*** Block opens ***

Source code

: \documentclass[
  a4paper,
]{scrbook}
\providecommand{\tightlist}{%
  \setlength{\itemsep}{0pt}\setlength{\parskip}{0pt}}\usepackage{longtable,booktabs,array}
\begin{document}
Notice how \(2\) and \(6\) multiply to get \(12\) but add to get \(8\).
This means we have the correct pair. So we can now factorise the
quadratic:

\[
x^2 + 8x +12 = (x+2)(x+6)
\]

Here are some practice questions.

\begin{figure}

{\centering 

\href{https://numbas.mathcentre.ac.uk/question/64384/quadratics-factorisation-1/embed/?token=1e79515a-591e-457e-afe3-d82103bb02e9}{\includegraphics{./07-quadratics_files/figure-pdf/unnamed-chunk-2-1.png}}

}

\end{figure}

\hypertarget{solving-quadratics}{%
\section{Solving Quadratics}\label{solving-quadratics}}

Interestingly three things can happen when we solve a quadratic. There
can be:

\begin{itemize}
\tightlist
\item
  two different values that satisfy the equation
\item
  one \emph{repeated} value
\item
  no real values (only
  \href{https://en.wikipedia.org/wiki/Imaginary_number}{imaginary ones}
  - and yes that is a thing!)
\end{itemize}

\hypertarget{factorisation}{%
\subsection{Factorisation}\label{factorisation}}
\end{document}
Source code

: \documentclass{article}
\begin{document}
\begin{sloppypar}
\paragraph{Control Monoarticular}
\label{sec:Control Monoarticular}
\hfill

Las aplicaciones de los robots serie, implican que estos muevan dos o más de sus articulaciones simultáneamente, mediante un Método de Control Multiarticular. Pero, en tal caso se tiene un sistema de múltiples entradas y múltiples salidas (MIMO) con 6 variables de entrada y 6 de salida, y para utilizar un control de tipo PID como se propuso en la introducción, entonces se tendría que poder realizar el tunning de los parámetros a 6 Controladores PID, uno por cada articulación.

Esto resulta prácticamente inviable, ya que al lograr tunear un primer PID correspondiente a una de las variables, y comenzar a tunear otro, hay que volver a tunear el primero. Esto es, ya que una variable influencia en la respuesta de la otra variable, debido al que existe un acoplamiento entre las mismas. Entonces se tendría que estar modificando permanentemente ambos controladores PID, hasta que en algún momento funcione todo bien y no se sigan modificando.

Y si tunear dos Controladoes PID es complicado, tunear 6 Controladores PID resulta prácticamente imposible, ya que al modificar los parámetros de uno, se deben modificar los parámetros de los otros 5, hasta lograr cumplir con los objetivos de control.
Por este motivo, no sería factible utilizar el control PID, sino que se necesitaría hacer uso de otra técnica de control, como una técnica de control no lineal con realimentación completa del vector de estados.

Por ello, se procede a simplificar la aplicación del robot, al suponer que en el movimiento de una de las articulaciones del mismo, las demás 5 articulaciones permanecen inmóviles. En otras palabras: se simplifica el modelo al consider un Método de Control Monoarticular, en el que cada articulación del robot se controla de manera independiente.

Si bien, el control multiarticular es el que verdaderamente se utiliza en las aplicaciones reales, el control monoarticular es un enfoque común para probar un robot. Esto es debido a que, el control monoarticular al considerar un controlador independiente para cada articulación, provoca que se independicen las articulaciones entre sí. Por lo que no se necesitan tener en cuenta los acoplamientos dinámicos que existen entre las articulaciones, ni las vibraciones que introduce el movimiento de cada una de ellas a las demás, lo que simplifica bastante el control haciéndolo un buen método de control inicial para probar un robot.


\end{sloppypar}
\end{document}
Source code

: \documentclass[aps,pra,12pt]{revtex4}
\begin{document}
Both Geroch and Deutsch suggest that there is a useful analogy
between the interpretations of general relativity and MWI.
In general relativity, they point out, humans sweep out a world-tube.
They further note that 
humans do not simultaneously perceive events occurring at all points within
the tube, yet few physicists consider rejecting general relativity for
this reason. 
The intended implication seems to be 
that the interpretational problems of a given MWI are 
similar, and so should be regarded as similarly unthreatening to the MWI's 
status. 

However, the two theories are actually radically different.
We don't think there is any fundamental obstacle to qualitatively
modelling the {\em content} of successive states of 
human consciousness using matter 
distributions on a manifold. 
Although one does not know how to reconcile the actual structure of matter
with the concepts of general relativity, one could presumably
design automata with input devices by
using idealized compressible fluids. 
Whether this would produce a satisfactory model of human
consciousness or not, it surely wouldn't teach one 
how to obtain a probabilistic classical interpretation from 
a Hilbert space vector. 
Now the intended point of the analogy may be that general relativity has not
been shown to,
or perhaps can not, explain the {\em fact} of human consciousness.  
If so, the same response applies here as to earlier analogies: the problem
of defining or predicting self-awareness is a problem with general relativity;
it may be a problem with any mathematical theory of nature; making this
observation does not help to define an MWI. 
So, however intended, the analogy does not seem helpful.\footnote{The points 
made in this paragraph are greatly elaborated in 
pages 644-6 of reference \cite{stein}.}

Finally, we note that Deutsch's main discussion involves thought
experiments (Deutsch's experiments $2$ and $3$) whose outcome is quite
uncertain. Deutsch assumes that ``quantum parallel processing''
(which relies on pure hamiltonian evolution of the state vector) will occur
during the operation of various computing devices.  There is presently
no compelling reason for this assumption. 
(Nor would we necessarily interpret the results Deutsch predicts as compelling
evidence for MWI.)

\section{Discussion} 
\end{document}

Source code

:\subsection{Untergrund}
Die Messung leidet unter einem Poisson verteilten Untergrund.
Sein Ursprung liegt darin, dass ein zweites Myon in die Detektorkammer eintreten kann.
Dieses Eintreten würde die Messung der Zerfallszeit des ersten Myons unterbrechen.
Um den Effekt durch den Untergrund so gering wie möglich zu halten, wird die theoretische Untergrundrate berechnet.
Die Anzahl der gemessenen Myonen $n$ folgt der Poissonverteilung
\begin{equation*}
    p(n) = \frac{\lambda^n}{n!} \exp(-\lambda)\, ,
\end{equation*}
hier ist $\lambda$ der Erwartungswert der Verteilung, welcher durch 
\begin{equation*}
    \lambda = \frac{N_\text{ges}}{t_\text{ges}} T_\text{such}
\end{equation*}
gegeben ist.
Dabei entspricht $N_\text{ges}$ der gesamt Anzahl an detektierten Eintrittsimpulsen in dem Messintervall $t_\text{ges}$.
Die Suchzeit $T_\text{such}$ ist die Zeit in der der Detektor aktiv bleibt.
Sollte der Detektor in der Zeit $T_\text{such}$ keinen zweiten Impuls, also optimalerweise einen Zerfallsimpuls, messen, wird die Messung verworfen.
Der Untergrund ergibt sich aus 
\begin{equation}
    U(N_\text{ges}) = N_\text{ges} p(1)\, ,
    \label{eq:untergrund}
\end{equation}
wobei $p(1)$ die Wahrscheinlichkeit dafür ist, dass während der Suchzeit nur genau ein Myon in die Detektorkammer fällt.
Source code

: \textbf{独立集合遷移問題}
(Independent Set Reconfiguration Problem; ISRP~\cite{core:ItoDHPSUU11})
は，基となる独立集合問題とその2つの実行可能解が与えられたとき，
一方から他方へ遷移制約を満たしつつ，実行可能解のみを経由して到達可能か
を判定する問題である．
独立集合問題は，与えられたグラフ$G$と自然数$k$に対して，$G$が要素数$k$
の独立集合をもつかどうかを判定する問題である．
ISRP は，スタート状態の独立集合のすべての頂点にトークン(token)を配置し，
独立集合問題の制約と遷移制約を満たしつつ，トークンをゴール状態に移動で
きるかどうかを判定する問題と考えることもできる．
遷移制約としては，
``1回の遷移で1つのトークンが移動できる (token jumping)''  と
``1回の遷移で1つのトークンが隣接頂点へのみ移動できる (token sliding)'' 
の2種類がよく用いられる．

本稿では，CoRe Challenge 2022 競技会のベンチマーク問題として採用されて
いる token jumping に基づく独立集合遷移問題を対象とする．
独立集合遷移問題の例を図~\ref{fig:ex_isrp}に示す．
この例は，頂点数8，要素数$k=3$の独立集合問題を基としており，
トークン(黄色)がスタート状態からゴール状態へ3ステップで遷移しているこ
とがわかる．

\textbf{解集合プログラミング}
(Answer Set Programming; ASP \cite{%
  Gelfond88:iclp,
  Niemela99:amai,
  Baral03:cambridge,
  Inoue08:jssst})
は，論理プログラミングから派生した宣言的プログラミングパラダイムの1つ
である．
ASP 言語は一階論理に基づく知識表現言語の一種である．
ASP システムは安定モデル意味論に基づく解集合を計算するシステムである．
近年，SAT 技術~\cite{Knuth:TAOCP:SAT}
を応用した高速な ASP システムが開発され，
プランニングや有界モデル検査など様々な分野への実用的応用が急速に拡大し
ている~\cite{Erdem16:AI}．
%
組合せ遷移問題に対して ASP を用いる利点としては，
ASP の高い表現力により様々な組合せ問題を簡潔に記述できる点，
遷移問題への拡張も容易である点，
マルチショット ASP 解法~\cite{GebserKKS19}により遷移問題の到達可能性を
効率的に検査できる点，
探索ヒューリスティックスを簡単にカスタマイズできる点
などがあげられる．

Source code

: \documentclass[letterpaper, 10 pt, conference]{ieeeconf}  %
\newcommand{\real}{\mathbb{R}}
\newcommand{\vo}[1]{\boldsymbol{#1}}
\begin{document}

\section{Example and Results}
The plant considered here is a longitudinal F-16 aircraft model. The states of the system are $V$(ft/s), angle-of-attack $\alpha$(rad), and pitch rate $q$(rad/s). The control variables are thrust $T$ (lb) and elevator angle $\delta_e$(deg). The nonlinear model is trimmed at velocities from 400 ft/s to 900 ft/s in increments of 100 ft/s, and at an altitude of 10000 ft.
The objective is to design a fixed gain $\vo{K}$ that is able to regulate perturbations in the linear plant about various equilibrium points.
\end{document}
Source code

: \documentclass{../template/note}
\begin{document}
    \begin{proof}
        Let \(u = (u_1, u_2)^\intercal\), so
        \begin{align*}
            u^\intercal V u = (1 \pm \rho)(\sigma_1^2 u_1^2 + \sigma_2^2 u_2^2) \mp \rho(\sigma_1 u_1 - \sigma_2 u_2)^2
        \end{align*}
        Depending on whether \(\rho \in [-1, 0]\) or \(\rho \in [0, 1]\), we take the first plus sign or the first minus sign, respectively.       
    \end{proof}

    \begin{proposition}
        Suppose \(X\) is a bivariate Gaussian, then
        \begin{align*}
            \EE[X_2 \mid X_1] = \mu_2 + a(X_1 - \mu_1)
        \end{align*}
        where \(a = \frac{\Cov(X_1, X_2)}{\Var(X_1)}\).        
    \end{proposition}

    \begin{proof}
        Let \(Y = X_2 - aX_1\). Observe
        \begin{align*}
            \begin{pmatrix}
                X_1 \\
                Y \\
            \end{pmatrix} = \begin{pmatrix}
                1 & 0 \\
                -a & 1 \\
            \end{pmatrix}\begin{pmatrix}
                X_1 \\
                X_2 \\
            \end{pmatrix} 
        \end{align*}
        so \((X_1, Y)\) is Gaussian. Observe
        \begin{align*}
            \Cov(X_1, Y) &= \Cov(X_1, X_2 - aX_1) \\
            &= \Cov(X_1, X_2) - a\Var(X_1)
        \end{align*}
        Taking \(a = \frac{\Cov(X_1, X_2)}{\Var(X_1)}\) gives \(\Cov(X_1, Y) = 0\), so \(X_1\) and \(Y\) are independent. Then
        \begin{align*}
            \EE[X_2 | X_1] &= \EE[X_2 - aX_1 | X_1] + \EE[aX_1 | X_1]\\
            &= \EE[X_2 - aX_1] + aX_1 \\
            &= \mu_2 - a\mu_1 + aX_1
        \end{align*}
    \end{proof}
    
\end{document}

*** Block closes ***

YOUR TASK: Could you set down, word for word, only the lines above from the line with "humans do not" to the line with "Although one does", including both?

SOLUTION BELOW:
humans do not simultaneously perceive events occurring at all points within
the tube, yet few physicists consider rejecting general relativity for
this reason. 
The intended implication seems to be 
that the interpretational problems of a given MWI are 
similar, and so should be regarded as similarly unthreatening to the MWI's 
status. 

However, the two theories are actually radically different.
We don't think there is any fundamental obstacle to qualitatively
modelling the {\em content} of successive states of 
human consciousness using matter 
distributions on a manifold. 
Although one does not know how to reconcile the actual structure of matter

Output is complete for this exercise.